Boston Globe, September 14, 2005
Bostonians whose awareness of Cape Verdean music begins and ends with Cesaria Evora had the chance to expand their horizons Saturday evening when singer Lura, the rocky archipelago’s current chart- topping sensation, visited the Berklee Performance Center.
Hers was a total performance. She covered styles ranging from ballads and batuku, traditional women’s music, to the fast-paced, Africanized funana, delighting an ebullient, multi-generational capacity crowd who came prepared to holler back and sing along.
To call Lura alluring is more than wordplay. In fact, she is fierce. Though petite, she gave out a commanding stage presence, underscored by lithe dance moves and her exuberant natural coif. She showed tremendous vocal strength and range, and worked both the room and her band with sexiness, grace, and authority.

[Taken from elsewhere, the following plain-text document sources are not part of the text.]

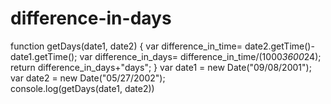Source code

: # difference-in-days

function getDays(date1, date2) {
	var difference_in_time= date2.getTime()- date1.getTime();
	var difference_in_days= difference_in_time/(1000*3600*24);
	return difference_in_days+"days";
}
var date1 = new Date("09/08/2001");  
var date2 = new Date("05/27/2002");  
console.log(getDays(date1, date2))
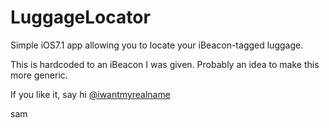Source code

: LuggageLocator
==============

Simple iOS7.1 app allowing you to locate your iBeacon-tagged luggage.

This is hardcoded to an iBeacon I was given. Probably an idea to make this more
generic.

If you like it, say hi [@iwantmyrealname](https://twitter.com/iwantmyrealname)


sam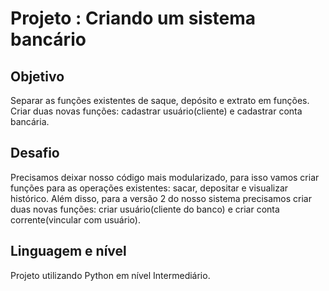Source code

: 
# Projeto : Criando um sistema bancário

## Objetivo
Separar as funções existentes de saque, depósito e extrato em funções. Criar duas novas funções: cadastrar usuário(cliente) e cadastrar conta bancária.

## Desafio
Precisamos deixar nosso código mais modularizado, para isso vamos criar funções para as operações existentes: sacar, depositar e visualizar histórico. Além disso, para a versão 2 do nosso sistema precisamos criar  duas novas funções: criar usuário(cliente do banco) e criar conta corrente(vincular com usuário).

## Linguagem e nível
Projeto utilizando Python em nível Intermediário.
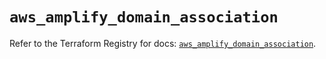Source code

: # `aws_amplify_domain_association`

Refer to the Terraform Registry for docs: [`aws_amplify_domain_association`](https://registry.terraform.io/providers/hashicorp/aws/6.5.0/docs/resources/amplify_domain_association).
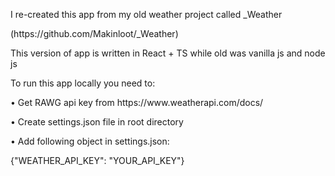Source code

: <p>I re-created this app from my old weather project called _Weather</p>
(https://github.com/Makinloot/_Weather)

<p>This version of app is written in React + TS while old was vanilla js and node js</p>

<p>To run this app locally you need to:</p>
<p>• Get RAWG api key from https://www.weatherapi.com/docs/</p>
<p>• Create settings.json file in root directory</p>
<p>• Add following object in settings.json:</p>
  {"WEATHER_API_KEY": "YOUR_API_KEY"}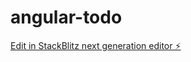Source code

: # angular-todo

[Edit in StackBlitz next generation editor ⚡️](https://stackblitz.com/~/github.com/Muthu121/angular-todo)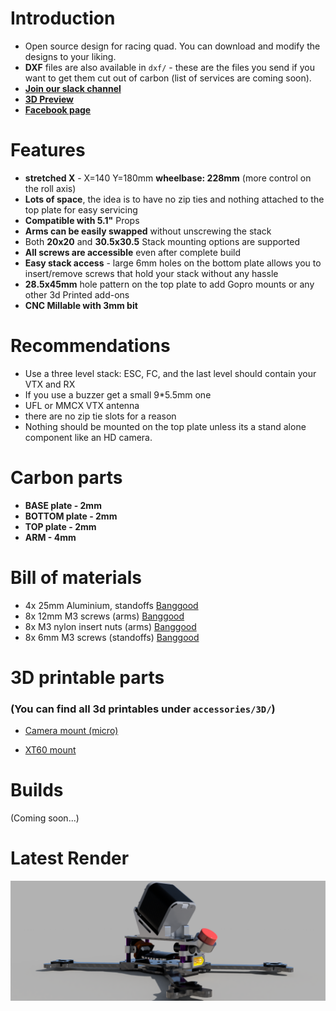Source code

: # Introduction
- Open source design for racing quad. You can download and modify the designs to your liking.
- **DXF** files are also available in `dxf/` - these are the files you send if you want to get them cut out of carbon (list of services are coming soon).
- **[Join our slack channel](https://join.slack.com/t/openfpvworkspace/shared_invite/enQtODgyMDY0MTgyNDAxLTNkYTExNzY0YzkxYjYwZTdiMzQ1MzkwNzc3OTJhODZiMTdiMTg1ZTQwYjM1NjA1ODZkYjUzNWY0YTA1NTUwZmE)**
- **[3D Preview](https://a360.co/2Fc0HBd)**
- **[Facebook page](https://www.facebook.com/openfpvcommunity)**

# Features
* **stretched X** - X=140 Y=180mm **wheelbase: 228mm** (more control on the roll axis)
* **Lots of space**, the idea is to have no zip ties and nothing attached to the top plate for easy servicing
* **Compatible with 5.1"** Props
* **Arms can be easily swapped** without unscrewing the stack
* Both **20x20** and **30.5x30.5** Stack mounting options are supported
* **All screws are accessible** even after complete build
* **Easy stack access** - large 6mm holes on the bottom plate allows you to insert/remove screws that hold your stack without any hassle
* **28.5x45mm** hole pattern on the top plate to add Gopro mounts or any other 3d Printed add-ons
* **CNC Millable with 3mm bit**

# Recommendations
* Use a three level stack: ESC, FC, and the last level should contain your VTX and RX
* If you use a buzzer get a small 9*5.5mm one
* UFL or MMCX VTX antenna
* there are no zip tie slots for a reason
* Nothing should be mounted on the top plate unless its a stand alone component like an HD camera.

# Carbon parts
* **BASE plate - 2mm**
* **BOTTOM plate - 2mm** 
* **TOP plate - 2mm**
* **ARM - 4mm**

# Bill of materials
* 4x 25mm Aluminium, standoffs [Banggood](https://www.banggood.com/Suleve-M3AS5-10Pcs-M3-25mm-Knurled-Standoff-Aluminum-Alloy-Anodized-Spacer-p-1118407.html?)
* 8x 12mm M3 screws (arms) [Banggood](https://www.banggood.com/Suleve-M5CH8-50Pcs-M5-10_9-Grade-Carbon-Steel-Hex-Socket-Cap-Head-Screw-6-40mm-Optional-Length-p-1516497.html?ID=513288)
* 8x M3 nylon insert nuts (arms) [Banggood](https://www.banggood.com/Suleve-CS1-50pcs-Carbon-Steel-Self-Locking-Hex-Nut-Nylon-Insert-Lock-Nut-M2M2_5M3M4M5M6M8M10M12-p-1499543.html?rmmds=search&ID=514519)
* 8x 6mm M3 screws (standoffs) [Banggood](https://www.banggood.com/Suleve-M5CH8-50Pcs-M5-10_9-Grade-Carbon-Steel-Hex-Socket-Cap-Head-Screw-6-40mm-Optional-Length-p-1516497.html?ID=528721)

# 3D printable parts 
### (You can find all 3d printables under `accessories/3D/`)
* [Camera mount (micro)](https://www.thingiverse.com/thing:4080423)
- [XT60 mount](https://www.thingiverse.com/thing:4082915)

# Builds
(Coming soon...)

# Latest Render
![Open Source - FPV racing frame](https://github.com/rgbskills/fpv_open_racer/blob/master/png/render.png)
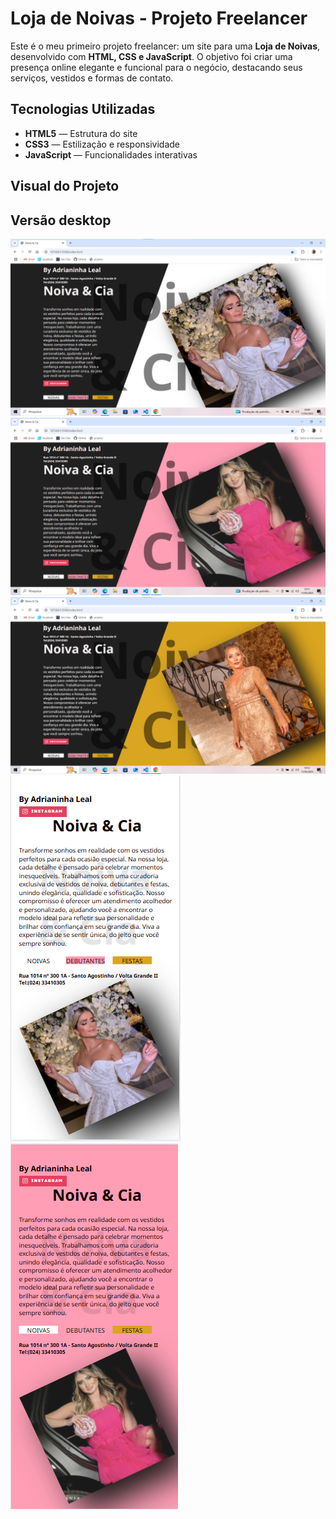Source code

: # Loja de Noivas - Projeto Freelancer

Este é o meu primeiro projeto freelancer: um site para uma **Loja de Noivas**, desenvolvido com **HTML, CSS e JavaScript**. O objetivo foi criar uma presença online elegante e funcional para o negócio, destacando seus serviços, vestidos e formas de contato.

## Tecnologias Utilizadas

- **HTML5** — Estrutura do site
- **CSS3** — Estilização e responsividade
- **JavaScript** — Funcionalidades interativas

## Visual do Projeto
## Versão desktop
<img src="https://github.com/Andrecruzac85/Noiva---Cia/blob/main/assets/noiva%20e%20cia%20desktop%201.png?raw=true"/>
<img src="https://github.com/Andrecruzac85/Noiva---Cia/blob/main/assets/noiva%20e%20cia%20desktop%202.png?raw=true"/>
<img src="https://github.com/Andrecruzac85/Noiva---Cia/blob/main/assets/noiva%20e%20cia%20desktop%203.png?raw=true"/>
<img src="https://github.com/Andrecruzac85/Noiva---Cia/blob/main/assets/noiva%20e%20cia%20cel%201.png?raw=true"/>
<img src="https://github.com/Andrecruzac85/Noiva---Cia/blob/main/assets/noiva%20e%20cia%20cel%202.png?raw=true"/>
<img src=""/>

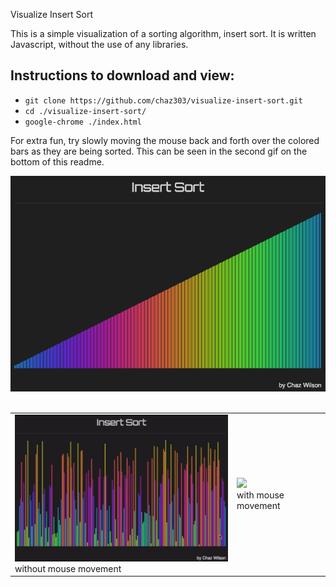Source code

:  Visualize Insert Sort

This is a simple visualization of a sorting algorithm, insert sort. It is written Javascript, without the use of any libraries.

## Instructions to download and view:

* `git clone https://github.com/chaz303/visualize-insert-sort.git`
* `cd ./visualize-insert-sort/`
* `google-chrome ./index.html`

For extra fun, try slowly moving the mouse back and forth over the colored bars as they are being sorted. This can be seen in the second gif on the bottom of this readme.

<div align="center">
<img src="./img/insertsort.png"><br><br>
 <table width="width:100%">
  <tr>
   <td><img src="./img/insertsort1.gif"><br>without mouse movement</td>
   <td><img src="./img/insertsort2.gif"><br>with mouse movement</td>
   <tr>
 </table>
</div>

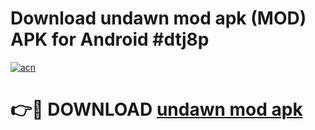 # Download undawn mod apk (MOD) APK for Android #dtj8p

[![acn](https://github.com/user-attachments/assets/0f9c940e-d8b0-45ae-aac7-cd30a18b3e1c)](https://app.mediaupload.pro?title=undawn_mod_apk&ref=22-F10)

# 👉🔴 DOWNLOAD [undawn mod apk](https://app.mediaupload.pro?title=undawn_mod_apk&ref=24-F10)
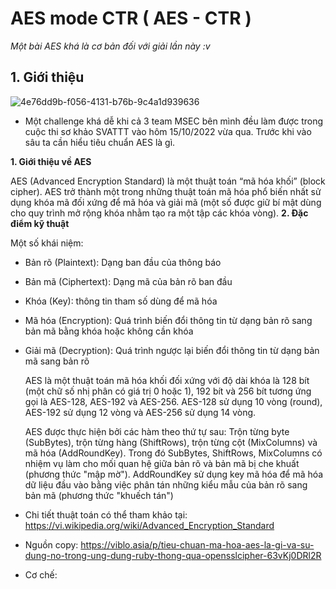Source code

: # AES mode CTR ( AES - CTR )



_Một bài AES khá là cơ bản đối với giải lần này :v_





## 1. Giới thiệu
![4e76dd9b-f056-4131-b76b-9c4a1d939636](https://user-images.githubusercontent.com/97930158/196595745-313c8cb6-064a-4867-b32f-7577d1afaf87.png)

* Một challenge khá dễ khi cả 3 team MSEC bên mình đều làm được trong cuộc thi sơ khảo SVATTT vào hôm 15/10/2022 vừa qua. Trước khi vào sâu ta cần hiểu tiêu chuẩn AES là gì.

__1. Giới thiệu về AES__


   AES (Advanced Encryption Standard) là một thuật toán “mã hóa khối” (block cipher). AES trở thành một trong những thuật toán mã hóa phổ biến nhất sử dụng khóa mã đối xứng để mã hóa và giải mã (một số được giữ bí mật dùng cho quy trình mở rộng khóa nhằm tạo ra một tập các khóa vòng).
__2. Đặc điểm kỹ thuật__


  Một số khái niệm:
* Bản rõ (Plaintext): Dạng ban đầu của thông báo
* Bản mã (Ciphertext): Dạng mã của bản rõ ban đầu
* Khóa (Key): thông tin tham số dùng để mã hóa
* Mã hóa (Encryption): Quá trình biến đổi thông tin từ dạng bản rõ sang bản mã bằng khóa hoặc không cần khóa
* Giải mã (Decryption): Quá trình ngược lại biến đổi thông tin từ dạng bản mã sang bản rõ


  AES là một thuật toán mã hóa khối đối xứng với độ dài khóa là 128 bít (một chữ số nhị phân có giá trị 0 hoặc 1), 192 bít và 256 bít tương ứng gọi là AES-128, AES-192 và AES-256. AES-128 sử dụng 10 vòng (round), AES-192 sử dụng 12 vòng và AES-256 sử dụng 14 vòng.


  AES được thực hiện bởi các hàm theo thứ tự sau: Trộn từng byte (SubBytes), trộn từng hàng (ShiftRows), trộn từng cột (MixColumns) và mã hóa (AddRoundKey). Trong đó SubBytes, ShiftRows, MixColumns có nhiệm vụ làm cho mối quan hệ giữa bản rõ và bản mã bị che khuất (phương thức "mập mờ"). AddRoundKey sử dụng key mã hóa để mã hóa dữ liệu đầu vào bằng việc phân tán những kiểu mẫu của bản rõ sang bản mã (phương thức "khuếch tán")


* Chi tiết thuật toán có thể tham khảo tại: https://vi.wikipedia.org/wiki/Advanced_Encryption_Standard
* Nguồn copy: https://viblo.asia/p/tieu-chuan-ma-hoa-aes-la-gi-va-su-dung-no-trong-ung-dung-ruby-thong-qua-opensslcipher-63vKj0DRl2R
* Cơ chế: 





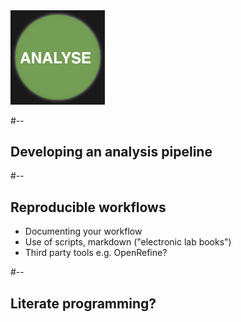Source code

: <div class="splash">
<img src="img/data_lifecycle_analyse.png" width="30%" />
</div>

#--

## Developing an analysis pipeline

#--

## Reproducible workflows

* Documenting your workflow
* Use of scripts, markdown ("electronic lab books")
* Third party tools e.g. OpenRefine?


#--

## Literate programming?



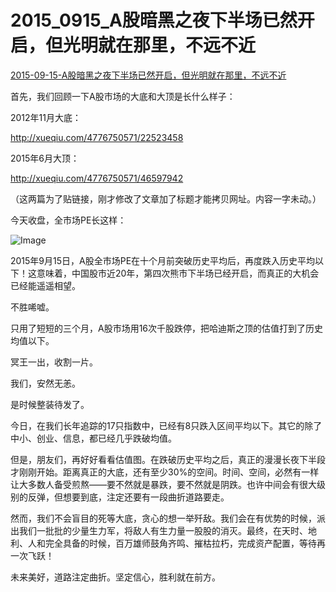 #  2015_0915_A股暗黑之夜下半场已然开启，但光明就在那里，不远不近

[ 2015-09-15-A股暗黑之夜下半场已然开启，但光明就在那里，不远不近](https://mp.weixin.qq.com/s/L47LArKiUrYSg0WA-J-epw)



首先，我们回顾一下A股市场的大底和大顶是长什么样子：

2012年11月大底：

http://xueqiu.com/4776750571/22523458

2015年6月大顶：

http://xueqiu.com/4776750571/46597942

（这两篇为了贴链接，刚才修改了文章加了标题才能拷贝网址。内容一字未动。）

今天收盘，全市场PE长这样：


![Image](http://mmbiz.qpic.cn/mmbiz/SEPick5M9xjO89E6vfGrakRPhkafqwFlaotPOQJE4jIXpnrpiaycHicBHNPgicKlVmqh1O2ts1d5micyF9EoRmHRZUQ/640?wx_fmt=jpeg&tp=webp&wxfrom=5&wx_lazy=1&wx_co=1)



2015年9月15日，A股全市场PE在十个月前突破历史平均后，再度跌入历史平均以下！这意味着，中国股市近20年，第四次熊市下半场已经开启，而真正的大机会已经能遥遥相望。

不胜唏嘘。

只用了短短的三个月，A股市场用16次千股跌停，把哈迪斯之顶的估值打到了历史均值以下。

冥王一出，收割一片。

我们，安然无恙。

是时候整装待发了。

今日，在我们长年追踪的17只指数中，已经有8只跌入区间平均以下。其它的除了中小、创业、信息，都已经几乎跌破均值。

但是，朋友们，再好好看看估值图。在跌破历史平均之后，真正的漫漫长夜下半段才刚刚开始。距离真正的大底，还有至少30%的空间。时间、空间，必然有一样让大多数人备受煎熬——要不然就是暴跌，要不然就是阴跌。也许中间会有很大级别的反弹，但想要到底，注定还要有一段曲折道路要走。

然而，我们不会盲目的死等大底，贪心的想一举歼敌。我们会在有优势的时候，派出我们一批批的少量生力军，将敌人有生力量一股股的消灭。最终，在天时、地利、人和完全具备的时候，百万雄师鼓角齐鸣、摧枯拉朽，完成资产配置，等待再一次飞跃！

未来美好，道路注定曲折。坚定信心，胜利就在前方。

For centuries the Cape Verde islands have been a crossroads of slaves and their captors, long-distance traders, fishers, whalers, and merchants on their way to or from Portugal, Brazil, North America, and nearby Senegal and Guinea. Cape Verdean faces and the language, Kriolo, reflect this exceptional diversity. So does the music.
The five-piece band was suitably versatile. Jair, on congas, could have graced a top salsa outfit; Aurelio made the guitar sing West African-style, and pianist Toy Vieira deconstructed the rhythms like a disciple of Thelonious Monk.
But the straw that stirred the drink was Lura. After early efforts in a more pop-oriented vein, she has landed, at 30, on a personal combination of classics and new compositions also in evidence on a terrific new CD, “Di Korpu Ku Alma” that delivers what the title promises: body and soul.
The crowd was entranced and involved. Several times the balcony turned choir, taking over the songs with full throat. Two young men approached the stage, one to hand Lura a Cape Verdean flag, another with a bouquet that earned him a kiss.
It was refreshing to see a major downtown venue turned over to one of Boston’s largest ethnic communities, who, like other immigrants, usually find their music in neighborhood restaurants and suburban function halls with limited capacity and poor sound.
Lura seemed genuinely moved and invigorated by the welcome. When she returns soon, one hopes both she and the wider Boston audience will know what to expect.